Why bother upgrading?
There are many reasons why you want to keep up with framework releases, especially in the Rails world: security, compatibility (namely Gems), functionality (e.g. asset pipeline), team morale (new! shiny!!), performance. Some frameworks maintain full backwards-compatibility, whilst Rails sacrifices this to stay lean(ish) and opinionated. Over the long term this is a good thing but it can make upgrading really painful. Especially as your code base grows as much as ours has.

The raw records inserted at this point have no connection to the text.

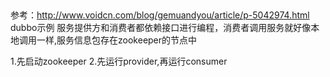 ##
 参考：http://www.voidcn.com/blog/gemuandyou/article/p-5042974.html
 dubbo示例 服务提供方和消费者都依赖接口进行编程，消费者调用服务就好像本地调用一样,服务信息包存在zookeeper的节点中

1.先启动zookeeper
2.先运行provider,再运行consumer
 
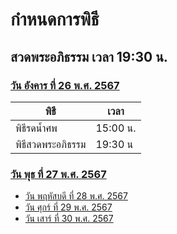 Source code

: # กำหนดการพิธี
## สวดพระอภิธรรม เวลา 19:30 น.
### [วัน อังคาร ที่ 26 พ.ศ. 2567](./ceremony/schedule-26.md)
| พิธี | เวลา |
|---|---|
| พิธีรดน้ำศพ | 15:00 น. |
| พิธีสวดพระอภิธรรม | 19:30 น |

### [วัน พุธ ที่ 27 พ.ศ. 2567](./ceremony/schedule-27.md)
- [วัน พฤหัสบดี ที่ 28 พ.ศ. 2567](./ceremony/schedule-28.md)
- [วัน ศุกร์ ที่ 29 พ.ศ. 2567](./ceremony/schedule-29.md)
- [วัน เสาร์ ที่ 30 พ.ศ. 2567](./ceremony/schedule-30.md)

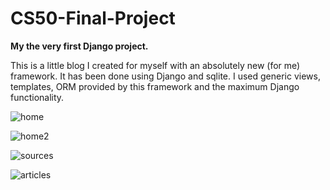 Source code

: # CS50-Final-Project

**My the very first Django project.**

This is a little blog I created for myself with an absolutely new (for me) framework. It has been done using Django and sqlite. I used generic views, templates,
ORM provided by this framework and the maximum Django functionality.


![home](https://user-images.githubusercontent.com/64800542/152142017-34190c2b-b9a8-40e2-b055-4e7daabd2635.png)


![home2](https://user-images.githubusercontent.com/64800542/152142024-06a7633a-3b1d-432d-996d-3e3e864afebf.png)


![sources](https://user-images.githubusercontent.com/64800542/152142041-b38becbf-7a84-450f-9e0e-64863f452dec.png)


![articles](https://user-images.githubusercontent.com/64800542/152142049-ff908bdb-0f1f-4137-8caf-33864e10da06.png)
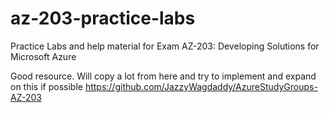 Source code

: # az-203-practice-labs
 Practice Labs and help material for Exam AZ-203: Developing Solutions for Microsoft Azure

 Good resource. Will copy a lot from here and try to implement and expand on this if possible
 https://github.com/JazzyWagdaddy/AzureStudyGroups-AZ-203
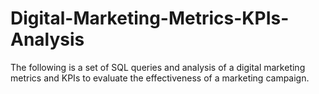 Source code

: # Digital-Marketing-Metrics-KPIs-Analysis
The following is a set of SQL queries and analysis of a digital marketing metrics and KPIs to evaluate the effectiveness of a marketing campaign.
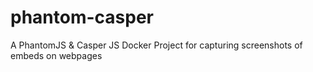 # phantom-casper
A PhantomJS &amp; Casper JS Docker Project for capturing screenshots of embeds on webpages
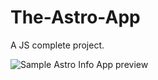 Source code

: # The-Astro-App
A JS complete project.

![Sample Astro Info App preview](https://arianzargaran.github.io/Planet-info_App/preview.png)
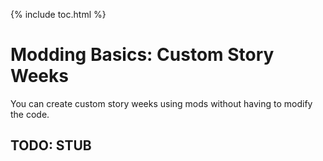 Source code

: {% include toc.html %}
# Modding Basics: Custom Story Weeks

You can create custom story weeks using mods without having to modify the code.

## TODO: STUB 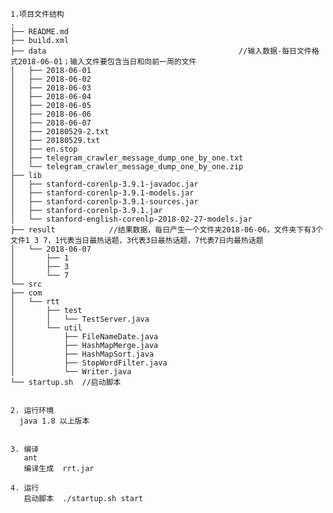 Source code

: 



    1.项目文件结构
    .
    ├── README.md
    ├── build.xml
    ├── data                                           //输入数据-每日文件格式2018-06-01；输入文件要包含当日和向前一周的文件
    │   ├── 2018-06-01
    │   ├── 2018-06-02
    │   ├── 2018-06-03
    │   ├── 2018-06-04
    │   ├── 2018-06-05
    │   ├── 2018-06-06
    │   ├── 2018-06-07
    │   ├── 20180529-2.txt
    │   ├── 20180529.txt
    │   ├── en.stop
    │   ├── telegram_crawler_message_dump_one_by_one.txt
    │   └── telegram_crawler_message_dump_one_by_one.zip
    ├── lib
    │   ├── stanford-corenlp-3.9.1-javadoc.jar
    │   ├── stanford-corenlp-3.9.1-models.jar
    │   ├── stanford-corenlp-3.9.1-sources.jar
    │   ├── stanford-corenlp-3.9.1.jar
    │   └── stanford-english-corenlp-2018-02-27-models.jar
    ├── result            //结果数据，每日产生一个文件夹2018-06-06，文件夹下有3个文件1 3 7，1代表当日最热话题，3代表3日最热话题，7代表7日内最热话题
    │   └── 2018-06-07
    │       ├── 1
    │       ├── 3
    │       └── 7
    └── src
    ├── com
    │   └── rtt
    │       ├── test
    │       │   └── TestServer.java
    │       └── util
    │           ├── FileNameDate.java
    │           ├── HashMapMerge.java
    │           ├── HashMapSort.java
    │           ├── StopWordFilter.java
    │           └── Writer.java
    └── startup.sh  //启动脚本
    
    
    2. 运行环境  
      java 1.8 以上版本
      
      
    3. 编译
       ant  
       编译生成  rrt.jar
        
    4. 运行  
       启动脚本  ./startup.sh start
 
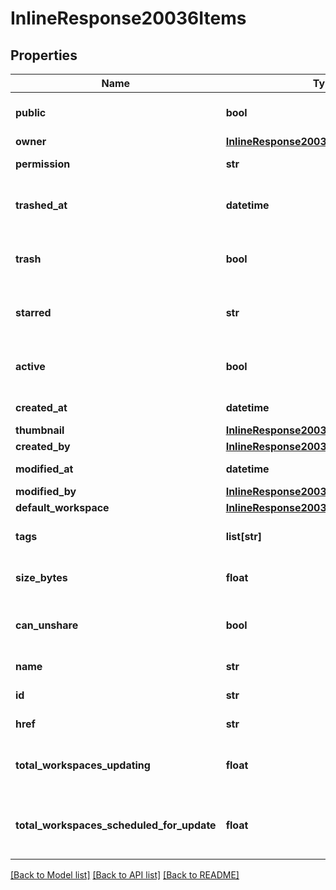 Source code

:# InlineResponse20036Items

## Properties
Name | Type | Description | Notes
------------ | ------------- | ------------- | -------------
**public** | **bool** | Whether document is public | 
**owner** | [**InlineResponse20036Owner**](InlineResponse20036Owner.md) |  | 
**permission** | **str** | Onshape internal use | 
**trashed_at** | **datetime** | When document has been trashed | 
**trash** | **bool** | Whether document has been trashed | 
**starred** | **str** | Whether document has been starred | 
**active** | **bool** | Whether a shared document is active | 
**created_at** | **datetime** | Creation date | 
**thumbnail** | [**InlineResponse20036Thumbnail**](InlineResponse20036Thumbnail.md) |  | 
**created_by** | [**InlineResponse20036CreatedBy**](InlineResponse20036CreatedBy.md) |  | 
**modified_at** | **datetime** | Date of last modification | 
**modified_by** | [**InlineResponse20036ModifiedBy**](InlineResponse20036ModifiedBy.md) |  | 
**default_workspace** | [**InlineResponse20036DefaultWorkspace**](InlineResponse20036DefaultWorkspace.md) |  | 
**tags** | **list[str]** | Reserved for future use | 
**size_bytes** | **float** | Size of document in bytes | 
**can_unshare** | **bool** | Whether document can be unshared | 
**name** | **str** | Name of document | 
**id** | **str** | Document ID | 
**href** | **str** | Document URL | 
**total_workspaces_updating** | **float** | Number of workspaces that are updating | 
**total_workspaces_scheduled_for_update** | **float** | Number of workspaces that are scheduled             for updating | 

[[Back to Model list]](../README.md#documentation-for-models) [[Back to API list]](../README.md#documentation-for-api-endpoints) [[Back to README]](../README.md)


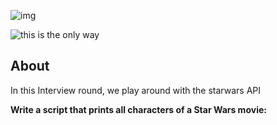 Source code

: ![img](https://assets.imaginablefutures.com/media/images/ALX_Logo.max-200x150.png)

![this is the only way](https://media3.giphy.com/media/AcfTF7tyikWyroP0x7/200w.webp?cid=ecf05e47qdy3occ46g8mjpc8i2ynb6rfzig48etm74gumz92&ep=v1_gifs_search&rid=200w.webp&ct=g)

## About
In this Interview round, we play around with the starwars API

__Write a script that prints all characters of a Star Wars movie:__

For the last two years we’ve been running on Rails 3.0 which itself was a pretty major undertaking, especially when you’re crazy enough to combine it with a move from Ruby 1.8.7 to Ruby 1.9.2 like we did. However in the last few months there have been a spate of Rails security patches which resulted in 3.0. x being excluded from future patches.
## Security issues: The current release series and the next most recent one will receive patches and new versions in case of a security issue. Currently included series: 3.2.x, 3.1.x ## Severe security issues: For severe security issues we will provide new versions as above, and also the last major release series will receive patches and new versions. The classification of the security issue is judged by the core team. Currently included series: 3.2.x, 3.1.x, 2.3.x
We take security seriously so this made us to bite the bullet and take the time to upgrade to Rails 3.2.
What about Rails 3.1?
The above git history clearly shows that we did go live with Rails 3.1 back in June 2012 but we saw such bad performance degradation that we pulled it after an hour and never returned.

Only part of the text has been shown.